Data for analysis:
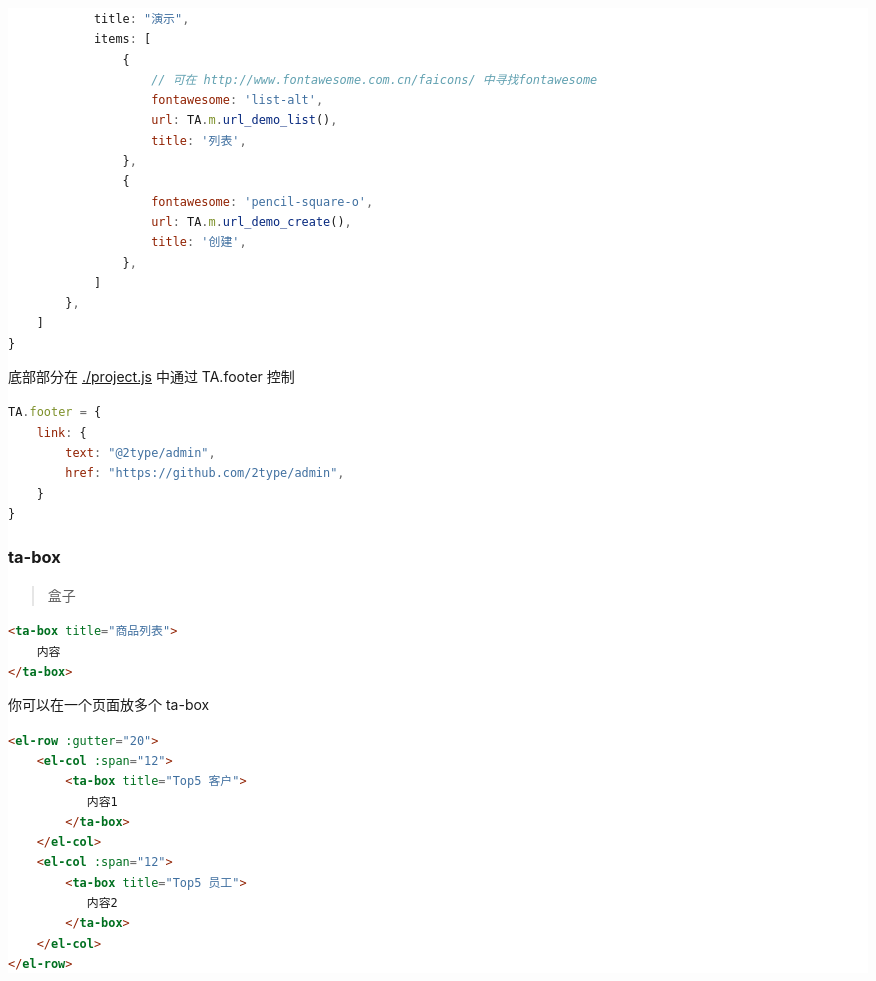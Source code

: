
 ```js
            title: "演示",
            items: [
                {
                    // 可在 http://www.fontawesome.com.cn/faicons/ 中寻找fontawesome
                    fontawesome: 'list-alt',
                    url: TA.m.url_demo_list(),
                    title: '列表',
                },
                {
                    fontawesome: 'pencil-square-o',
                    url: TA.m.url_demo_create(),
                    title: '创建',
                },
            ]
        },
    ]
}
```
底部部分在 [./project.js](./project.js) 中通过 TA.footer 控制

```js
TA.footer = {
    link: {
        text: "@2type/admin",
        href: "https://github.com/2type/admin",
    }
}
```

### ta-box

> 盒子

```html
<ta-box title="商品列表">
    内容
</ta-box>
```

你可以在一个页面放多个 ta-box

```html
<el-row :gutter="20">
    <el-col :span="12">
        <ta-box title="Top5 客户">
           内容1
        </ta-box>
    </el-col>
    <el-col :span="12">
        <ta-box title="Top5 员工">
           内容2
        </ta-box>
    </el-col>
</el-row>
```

* * *

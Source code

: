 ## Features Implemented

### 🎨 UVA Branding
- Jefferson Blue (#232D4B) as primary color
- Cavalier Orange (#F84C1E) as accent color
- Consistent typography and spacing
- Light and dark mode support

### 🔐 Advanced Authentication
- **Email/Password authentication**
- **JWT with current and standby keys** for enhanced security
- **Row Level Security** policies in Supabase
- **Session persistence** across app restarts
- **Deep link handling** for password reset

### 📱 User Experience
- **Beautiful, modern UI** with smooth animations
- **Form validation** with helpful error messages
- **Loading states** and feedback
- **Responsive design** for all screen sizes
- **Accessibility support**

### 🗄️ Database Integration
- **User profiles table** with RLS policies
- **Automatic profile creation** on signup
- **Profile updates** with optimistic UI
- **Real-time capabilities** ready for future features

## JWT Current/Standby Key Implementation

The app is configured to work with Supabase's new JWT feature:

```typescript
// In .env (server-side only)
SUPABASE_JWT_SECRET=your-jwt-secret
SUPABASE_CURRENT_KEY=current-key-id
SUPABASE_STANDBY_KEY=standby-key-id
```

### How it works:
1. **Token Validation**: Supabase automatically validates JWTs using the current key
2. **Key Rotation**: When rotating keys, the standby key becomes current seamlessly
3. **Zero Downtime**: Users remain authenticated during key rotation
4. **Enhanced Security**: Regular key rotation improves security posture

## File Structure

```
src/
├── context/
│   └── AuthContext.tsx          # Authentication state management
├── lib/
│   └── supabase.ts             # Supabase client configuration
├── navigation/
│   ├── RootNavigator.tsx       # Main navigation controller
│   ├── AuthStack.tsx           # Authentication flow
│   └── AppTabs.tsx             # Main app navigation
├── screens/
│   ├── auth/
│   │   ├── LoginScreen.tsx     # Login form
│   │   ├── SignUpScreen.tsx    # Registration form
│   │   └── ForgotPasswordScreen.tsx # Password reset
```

Prompt:
Using the entries above, return exactly the lines from the line with "- Cavalier Orange (#F84C1E) as accent color" to the line with "- **JWT with", counting both of those lines.

Answer to the problem:
- Cavalier Orange (#F84C1E) as accent color
- Consistent typography and spacing
- Light and dark mode support

### 🔐 Advanced Authentication
- **Email/Password authentication**
- **JWT with current and standby keys** for enhanced security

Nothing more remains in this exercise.